Wherever the string "instrucciones" shows up in the data below, copy the whole line.
======== Provided records ========
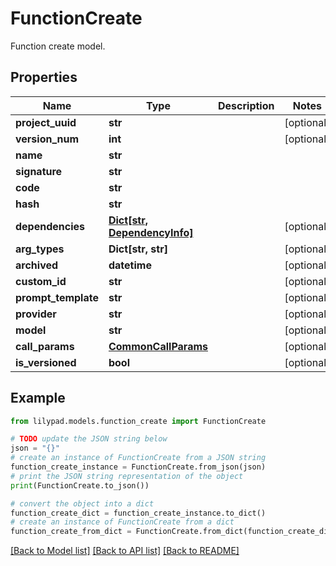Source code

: # FunctionCreate

Function create model.

## Properties

Name | Type | Description | Notes
------------ | ------------- | ------------- | -------------
**project_uuid** | **str** |  | [optional] 
**version_num** | **int** |  | [optional] 
**name** | **str** |  | 
**signature** | **str** |  | 
**code** | **str** |  | 
**hash** | **str** |  | 
**dependencies** | [**Dict[str, DependencyInfo]**](DependencyInfo.md) |  | [optional] 
**arg_types** | **Dict[str, str]** |  | [optional] 
**archived** | **datetime** |  | [optional] 
**custom_id** | **str** |  | [optional] 
**prompt_template** | **str** |  | [optional] 
**provider** | **str** |  | [optional] 
**model** | **str** |  | [optional] 
**call_params** | [**CommonCallParams**](CommonCallParams.md) |  | [optional] 
**is_versioned** | **bool** |  | [optional] 

## Example

```python
from lilypad.models.function_create import FunctionCreate

# TODO update the JSON string below
json = "{}"
# create an instance of FunctionCreate from a JSON string
function_create_instance = FunctionCreate.from_json(json)
# print the JSON string representation of the object
print(FunctionCreate.to_json())

# convert the object into a dict
function_create_dict = function_create_instance.to_dict()
# create an instance of FunctionCreate from a dict
function_create_from_dict = FunctionCreate.from_dict(function_create_dict)
```
[[Back to Model list]](../README.md#documentation-for-models) [[Back to API list]](../README.md#documentation-for-api-endpoints) [[Back to README]](../README.md)


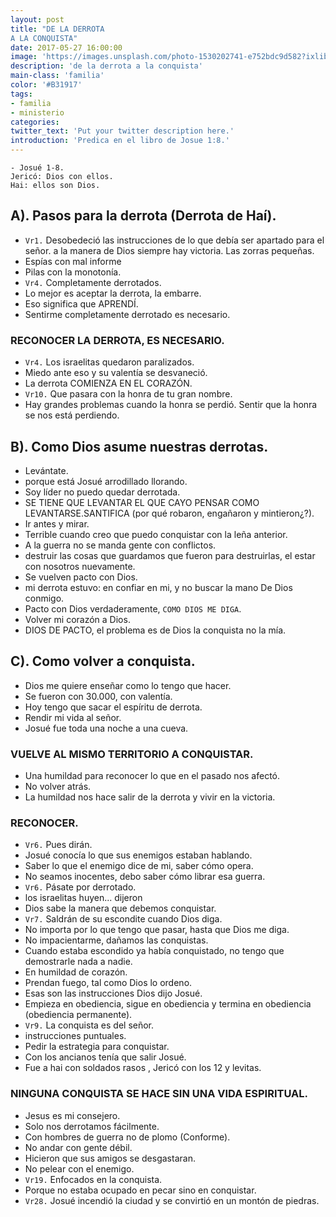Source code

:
 ```yaml
---
layout: post
title: "DE LA DERROTA
A LA CONQUISTA"
date: 2017-05-27 16:00:00
image: 'https://images.unsplash.com/photo-1530202741-e752bdc9d582?ixlib=rb-1.2.1&ixid=eyJhcHBfaWQiOjEyMDd9&auto=format&fit=crop&w=1650&q=80'
description: 'de la derrota a la conquista'
main-class: 'familia'
color: '#B31917'
tags:
- familia
- ministerio
categories:
twitter_text: 'Put your twitter description here.'
introduction: 'Predica en el libro de Josue 1:8.'
---
```



```
- Josué 1-8.
Jericó: Dios con ellos.
Hai: ellos son Dios.
```
## A). Pasos para la derrota (Derrota de Haí).
- `Vr1.` Desobedeció las instrucciones de lo que debía ser apartado para el señor. a la manera de Dios siempre hay victoria.
Las zorras pequeñas.
- Espías con mal informe
- Pilas con la monotonía.
- `Vr4.` Completamente derrotados.
- Lo mejor es aceptar la derrota, la embarre.
- Eso significa que APRENDÍ.
- Sentirme completamente derrotado es necesario.
### RECONOCER LA DERROTA, ES NECESARIO.
- `Vr4.` Los israelitas quedaron paralizados.
- Miedo ante eso y su valentía se desvaneció.
- La derrota COMIENZA EN EL CORAZÓN.
- `Vr10.` Que pasara con la honra de tu gran nombre.
- Hay grandes problemas cuando la honra se perdió.
Sentir que la honra se nos está perdiendo.
## B). Como Dios asume nuestras derrotas.
- Levántate.
- porque está Josué arrodillado llorando.
- Soy líder no puedo quedar derrotada.
- SE TIENE QUE LEVANTAR EL QUE CAYO PENSAR COMO LEVANTARSE.SANTIFICA (por qué robaron, engañaron y mintieron¿?).
- Ir antes y mirar.
- Terrible cuando creo que puedo conquistar con la leña anterior.
- A la guerra no se manda gente con conflictos.
- destruir las cosas que guardamos que fueron para destruirlas, el estar con nosotros nuevamente.
- Se vuelven pacto con Dios.
- mi derrota estuvo: en confiar en mi, y no buscar la mano De Dios conmigo.
- Pacto con Dios verdaderamente,  `COMO DIOS ME DIGA`.
- Volver mi corazón a Dios.
- DIOS DE PACTO, el problema es de Dios la conquista no la mía.
## C). Como volver a conquista.
- Dios me quiere enseñar como lo tengo que hacer.
- Se fueron con 30.000, con valentía.
- Hoy tengo que sacar el espíritu de derrota.
- Rendir mi vida al señor.
- Josué fue toda una noche a una cueva.
### VUELVE AL MISMO TERRITORIO A CONQUISTAR.
- Una humildad para reconocer lo que en el pasado nos afectó.
- No volver atrás.
- La humildad nos hace salir de la derrota y vivir en la victoria.
### RECONOCER.
- `Vr6.` Pues dirán.
- Josué conocía lo que sus enemigos estaban hablando.
- Saber lo que el enemigo dice de mi, saber cómo opera.
- No seamos inocentes, debo saber cómo librar esa guerra.
- `Vr6.` Pásate por derrotado.
- los israelitas huyen... dijeron
- Dios sabe la manera que debemos conquistar.
- `Vr7.` Saldrán de su escondite cuando Dios diga.
- No importa por lo que tengo que pasar, hasta que Dios me diga.
- No impacientarme, dañamos las conquistas.
- Cuando estaba escondido ya había conquistado, no tengo que demostrarle nada a nadie.
- En humildad de corazón.
- Prendan fuego, tal como Dios lo ordeno.
- Esas son las instrucciones Dios dijo Josué.
- Empieza en obediencia, sigue en obediencia y termina en obediencia (obediencia permanente).
- `Vr9.` La conquista es del señor.
- instrucciones puntuales.
- Pedir la estrategia para conquistar.
- Con los ancianos tenía que salir Josué.
- Fue a hai con soldados rasos , Jericó con los 12 y levitas.
### NINGUNA CONQUISTA SE HACE SIN UNA VIDA ESPIRITUAL.
- Jesus es mi consejero.
- Solo nos derrotamos fácilmente.
- Con hombres de guerra no de plomo (Conforme).
- No andar con gente débil.
- Hicieron que sus amigos se desgastaran.
- No pelear con el enemigo.
- `Vr19.` Enfocados en la conquista.
- Porque no estaba ocupado en pecar sino en conquistar.
- `Vr28.` Josué incendió la ciudad y se convirtió en un montón de piedras.


[jekyll-gh]: https://github.com/mojombo/jekyll
[jekyll]:    http://jekyllrb.com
========
- _Answer box_
- `Vr1.` Desobedeció las instrucciones de lo que debía ser apartado para el señor. a la manera de Dios siempre hay victoria.
- Esas son las instrucciones Dios dijo Josué.
- instrucciones puntuales.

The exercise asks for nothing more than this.